About this exercise: Locate and copy each line in the data that contains the word "mathbb".

*** Records for the task

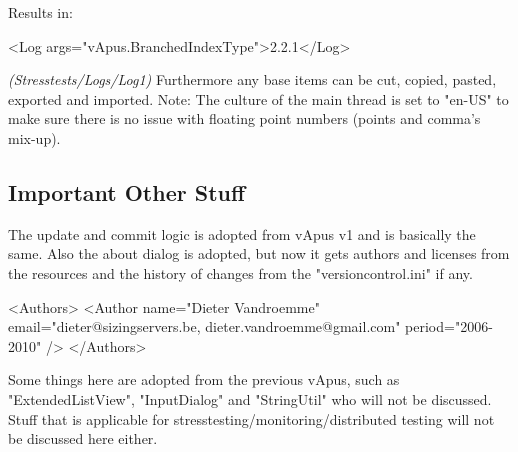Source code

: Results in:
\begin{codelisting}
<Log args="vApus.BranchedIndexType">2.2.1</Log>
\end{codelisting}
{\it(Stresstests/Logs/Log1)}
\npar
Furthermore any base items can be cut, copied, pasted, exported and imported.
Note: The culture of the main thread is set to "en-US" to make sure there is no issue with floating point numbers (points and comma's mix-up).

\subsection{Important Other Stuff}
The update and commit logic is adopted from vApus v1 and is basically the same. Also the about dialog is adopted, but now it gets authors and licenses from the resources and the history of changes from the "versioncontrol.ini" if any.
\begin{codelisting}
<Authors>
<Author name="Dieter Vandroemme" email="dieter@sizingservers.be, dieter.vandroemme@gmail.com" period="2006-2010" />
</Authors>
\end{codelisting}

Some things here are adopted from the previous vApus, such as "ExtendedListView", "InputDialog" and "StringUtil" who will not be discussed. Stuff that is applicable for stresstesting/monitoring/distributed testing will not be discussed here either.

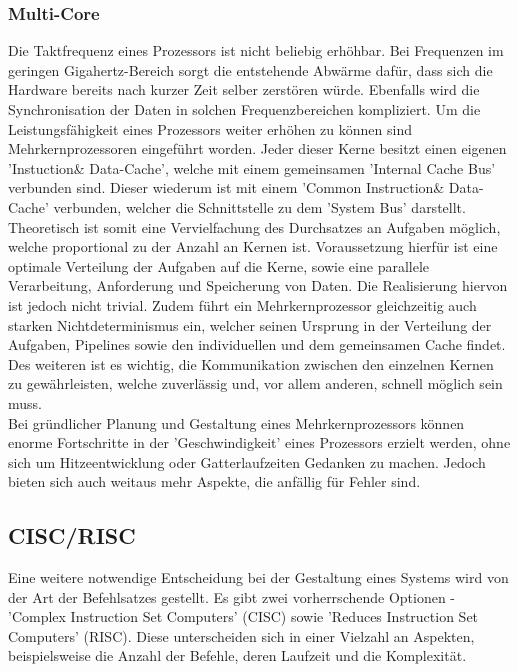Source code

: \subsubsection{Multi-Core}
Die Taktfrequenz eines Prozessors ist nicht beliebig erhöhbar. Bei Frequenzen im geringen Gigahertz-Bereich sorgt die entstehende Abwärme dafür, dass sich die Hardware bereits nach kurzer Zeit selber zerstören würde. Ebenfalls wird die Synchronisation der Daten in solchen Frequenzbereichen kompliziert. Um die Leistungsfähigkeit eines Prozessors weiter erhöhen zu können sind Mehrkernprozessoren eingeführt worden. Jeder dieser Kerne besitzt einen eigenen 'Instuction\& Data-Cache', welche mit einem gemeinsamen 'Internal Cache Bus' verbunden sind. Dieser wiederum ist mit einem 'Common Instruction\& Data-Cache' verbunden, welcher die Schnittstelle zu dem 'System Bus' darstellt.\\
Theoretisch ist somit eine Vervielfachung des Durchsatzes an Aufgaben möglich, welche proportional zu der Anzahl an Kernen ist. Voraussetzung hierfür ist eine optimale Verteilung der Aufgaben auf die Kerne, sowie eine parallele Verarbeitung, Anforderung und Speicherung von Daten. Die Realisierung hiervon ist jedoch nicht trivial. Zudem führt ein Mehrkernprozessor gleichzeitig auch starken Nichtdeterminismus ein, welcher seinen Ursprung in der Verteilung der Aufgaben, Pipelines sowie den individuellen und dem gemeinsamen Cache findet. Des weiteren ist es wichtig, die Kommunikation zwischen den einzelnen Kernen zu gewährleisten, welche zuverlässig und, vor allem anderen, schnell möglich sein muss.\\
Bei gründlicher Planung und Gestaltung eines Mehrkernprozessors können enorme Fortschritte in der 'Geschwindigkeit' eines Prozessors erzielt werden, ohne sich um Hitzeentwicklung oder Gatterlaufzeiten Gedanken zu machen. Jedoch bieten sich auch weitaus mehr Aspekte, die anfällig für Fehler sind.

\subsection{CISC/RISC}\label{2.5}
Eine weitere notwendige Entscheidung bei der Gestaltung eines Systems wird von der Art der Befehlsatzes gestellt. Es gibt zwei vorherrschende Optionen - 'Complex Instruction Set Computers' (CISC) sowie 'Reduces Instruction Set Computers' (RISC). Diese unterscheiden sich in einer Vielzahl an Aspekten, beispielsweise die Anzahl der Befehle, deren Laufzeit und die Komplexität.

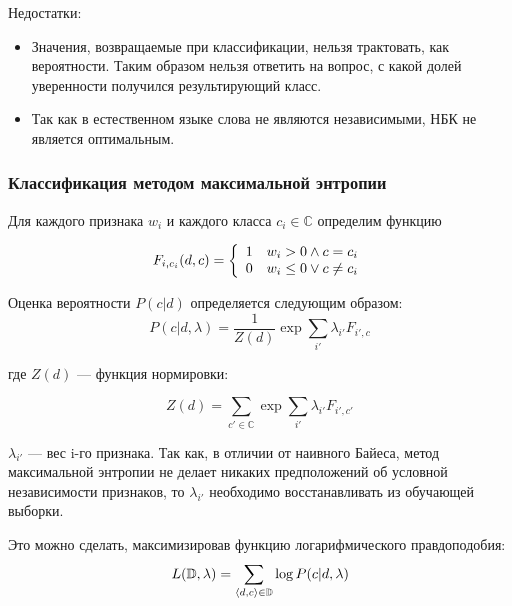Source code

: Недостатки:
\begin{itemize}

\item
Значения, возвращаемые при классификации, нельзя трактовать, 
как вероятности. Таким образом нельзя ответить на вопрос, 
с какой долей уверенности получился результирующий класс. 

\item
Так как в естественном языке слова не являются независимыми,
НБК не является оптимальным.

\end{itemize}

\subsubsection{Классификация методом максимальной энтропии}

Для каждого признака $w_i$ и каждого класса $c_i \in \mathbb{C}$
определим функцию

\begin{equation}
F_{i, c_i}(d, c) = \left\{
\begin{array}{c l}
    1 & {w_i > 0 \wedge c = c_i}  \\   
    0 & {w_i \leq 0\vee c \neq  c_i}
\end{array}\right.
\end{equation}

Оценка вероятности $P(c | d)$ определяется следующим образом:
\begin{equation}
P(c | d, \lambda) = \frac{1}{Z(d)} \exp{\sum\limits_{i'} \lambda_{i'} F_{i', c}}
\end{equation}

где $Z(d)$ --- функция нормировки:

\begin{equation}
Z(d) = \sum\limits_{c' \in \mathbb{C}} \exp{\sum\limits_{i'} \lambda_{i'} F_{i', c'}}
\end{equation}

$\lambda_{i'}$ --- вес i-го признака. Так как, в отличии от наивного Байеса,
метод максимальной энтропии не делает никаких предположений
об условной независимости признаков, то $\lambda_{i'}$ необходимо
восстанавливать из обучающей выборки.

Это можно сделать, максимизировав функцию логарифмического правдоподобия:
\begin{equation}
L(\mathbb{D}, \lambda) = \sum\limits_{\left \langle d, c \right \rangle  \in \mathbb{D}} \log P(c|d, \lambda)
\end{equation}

******

Answer space:
Для каждого признака $w_i$ и каждого класса $c_i \in \mathbb{C}$
Z(d) = \sum\limits_{c' \in \mathbb{C}} \exp{\sum\limits_{i'} \lambda_{i'} F_{i', c'}}
L(\mathbb{D}, \lambda) = \sum\limits_{\left \langle d, c \right \rangle  \in \mathbb{D}} \log P(c|d, \lambda)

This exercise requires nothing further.